On April 29, 2026, the Government issued Decree 141/2026/ND-CP amending and supplementing several articles of Decree 68/2026/ND-CP. Let’s explore this further with Pham Consult!

How are businesses with revenue of 1 billion VND or less exempt from corporate income tax in 2026 under Decree 141/2026/ND-CP?

Businesses with revenue of 1 billion VND or less are exempt from corporate income tax in 2026 as stipulated in Article 2 of Decree 141/2026/ND-CP, specifically as follows:

Adding Clause 15 to Article 4 of Decree 320/2025/ND-CP on income exempt from corporate income tax, specifically as follows:

Income of businesses and organizations established under Vietnamese law with total annual revenue of 1 billion VND or less, specifically as follows:

– The total annual revenue used as the basis for determining whether a business is eligible for corporate income tax exemption is the total revenue from sales and service provision (excluding revenue deductions), revenue from financial activities, and other income as shown in the Appendix of production and business results attached to the corporate income tax return for the immediately preceding tax year;

– If a business has been operating for less than 12 months in the preceding tax year, the total revenue for that tax year is determined by dividing the actual total revenue in that tax year by the number of months the business actually operated during that tax year, and multiplying by 12 months.

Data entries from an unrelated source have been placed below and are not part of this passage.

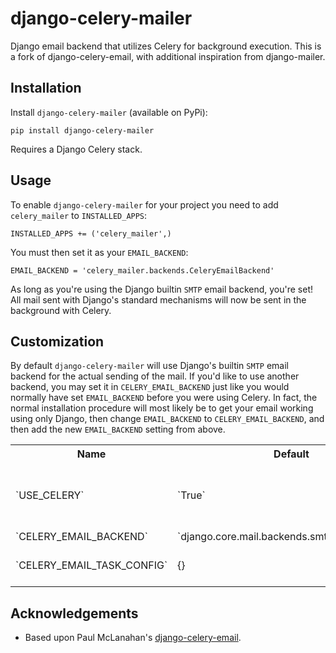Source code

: # django-celery-mailer

Django email backend that utilizes Celery for background execution. This is a 
fork of django-celery-email, with additional inspiration from django-mailer.

## Installation

Install `django-celery-mailer` (available on PyPi):

	pip install django-celery-mailer

Requires a Django Celery stack.

## Usage

To enable `django-celery-mailer` for your project you need to add `celery_mailer` to
`INSTALLED_APPS`:

	INSTALLED_APPS += ('celery_mailer',)

You must then set it as your `EMAIL_BACKEND`:

	EMAIL_BACKEND = 'celery_mailer.backends.CeleryEmailBackend'

As long as you're using the Django builtin `SMTP` email backend, you're set! All
mail sent with Django's standard mechanisms will now be sent in the background 
with Celery.

## Customization

By default `django-celery-mailer` will use Django's builtin `SMTP` email backend
for the actual sending of the mail. If you'd like to use another backend, you
may set it in `CELERY_EMAIL_BACKEND` just like you would normally have set
`EMAIL_BACKEND` before you were using Celery. In fact, the normal installation
procedure will most likely be to get your email working using only Django, then
change `EMAIL_BACKEND` to `CELERY_EMAIL_BACKEND`, and then add the new
`EMAIL_BACKEND` setting from above.

<table>
  <tr>
    <th>Name</th><th>Default</th><th>Description</th>
  </tr>
  <tr>
    <td>`USE_CELERY`</td><td>`True`</td><td>Used to disable running tasks in Celery</td>
  </tr>
  <tr>
    <td>`CELERY_EMAIL_BACKEND`</td><td>`django.core.mail.backends.smtp.EmailBackend`</td><td>See above</td>
  </tr>
  <tr>
    <td>`CELERY_EMAIL_TASK_CONFIG`</td><td>{}</td><td>Additional Celery task configuration</td>
  </tr>
</table>

## Acknowledgements

* Based upon Paul McLanahan's [django-celery-email](https://bitbucket.org/pmclanahan/django-celery-email).
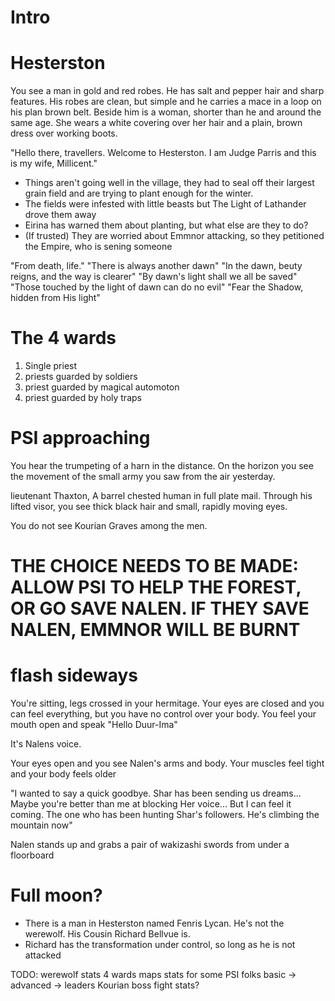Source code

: # Intro

# Hesterston

You see a man in gold and red robes. He has salt and pepper hair and sharp features. His robes are clean, but simple and he carries a mace in a loop on his plan brown belt. Beside him is a woman, shorter than he and around the same age. She wears a white covering over her hair and a plain, brown dress over working boots.

"Hello there, travellers. Welcome to Hesterston. I am Judge Parris and this is my wife, Millicent."

* Things aren't going well in the village, they had to seal off their largest grain field and are trying to plant enough for the winter.
* The fields were infested with little beasts but The Light of Lathander drove them away
* Eirina has warned them about planting, but what else are they to do?
* (If trusted) They are worried about Emmnor attacking, so they petitioned the Empire, who is sening someone

"From death, life."
"There is always another dawn"
"In the dawn, beuty reigns, and the way is clearer"
"By dawn's light shall we all be saved"
"Those touched by the light of dawn can do no evil"
"Fear the Shadow, hidden from His light"

# The 4 wards

1. Single priest
2. priests guarded by soldiers
3. priest guarded by magical automoton
4. priest guarded by holy traps

# PSI approaching

You hear the trumpeting of a harn in the distance. On the horizon you see the movement of the small army you saw from the air yesterday.

lieutenant Thaxton, A barrel chested human in full plate mail. Through his lifted visor, you see thick black hair and small, rapidly moving eyes.

You do not see Kourian Graves among the men.

# THE CHOICE NEEDS TO BE MADE: ALLOW PSI TO HELP THE FOREST, OR GO SAVE NALEN. IF THEY SAVE NALEN, EMMNOR WILL BE BURNT

# flash sideways

You're sitting, legs crossed in your hermitage. Your eyes are closed and you can feel everything, but you have no control over your body. You feel your mouth open and speak "Hello Duur-Ima"

It's Nalens voice.

Your eyes open and you see Nalen's arms and body. Your muscles feel tight and your body feels older

"I wanted to say a quick goodbye. Shar has been sending us dreams... Maybe you're better than me at blocking Her voice... But I can feel it coming. The one who has been hunting Shar's followers. He's climbing the mountain now"

Nalen stands up and grabs a pair of wakizashi swords from under a floorboard

# Full moon?

* There is a man in Hesterston named Fenris Lycan. He's not the werewolf. His Cousin Richard Bellvue is.
* Richard has the transformation under control, so long as he is not attacked

TODO:
werewolf stats
4 wards maps
stats for some PSI folks
basic -> advanced -> leaders
Kourian boss fight stats?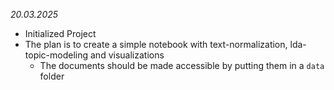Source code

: *20.03.2025*
* Initialized Project
* The plan is to create a simple notebook with text-normalization, lda-topic-modeling and visualizations
    * The documents should be made accessible by putting them in a `data` folder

For newly established businesses, businesses changing their business type, ownership structure, mergers, acquisitions, divisions, or separations in any month of the preceding tax year, the operating period is calculated in full months;

– If a newly established business in the tax year projects total revenue for that tax year not exceeding 1 billion VND, the business is not required to make provisional corporate income tax payments. At the end of the tax period, if the actual total revenue exceeds 1 billion VND, the business must declare and settle corporate income tax according to regulations and will not be subject to late payment penalties.

– The tax exemption provisions in this clause do not apply to enterprises established under Vietnamese law that are subsidiaries or affiliated companies where the affiliated enterprise does not meet the tax exemption conditions stipulated in this clause.

When is the time of determining income from capital transfer for corporate income tax purposes according to Decree 320?

The time of determining income from capital transfer for corporate income tax purposes is stipulated in Clause 1, Article 13 of Decree 320/2025/ND-CP, specifically as follows:

The time of determining income from capital transfer is the time of transferring ownership of capital.

– In the case where an enterprise sells the entire one-member limited liability company owned by an organization in the form of capital transfer associated with real estate, it shall declare and pay corporate income tax according to the real estate transfer activity;

– In cases where a business transfers capital not in cash but in the form of assets (including shares, fund certificates), or other material benefits that generate income, it is subject to corporate income tax. The value of assets, shares, fund certificates, and other material benefits is determined according to the market selling price of the product at the time of receiving the assets;

– If a business has income from capital transfer, this income is considered other income and is declared as taxable income when calculating corporate income tax.

 

Note: Income from capital transfer of a business is income obtained from transferring part or all of the capital that the business has invested in one or more other organizations or individuals (including cases of selling the business, transferring the right to contribute capital, and other forms of capital transfer as prescribed by law), transferring shares of a company that is not a public company, or transferring shares of an organization that is not listed or registered for trading according to the provisions of securities law.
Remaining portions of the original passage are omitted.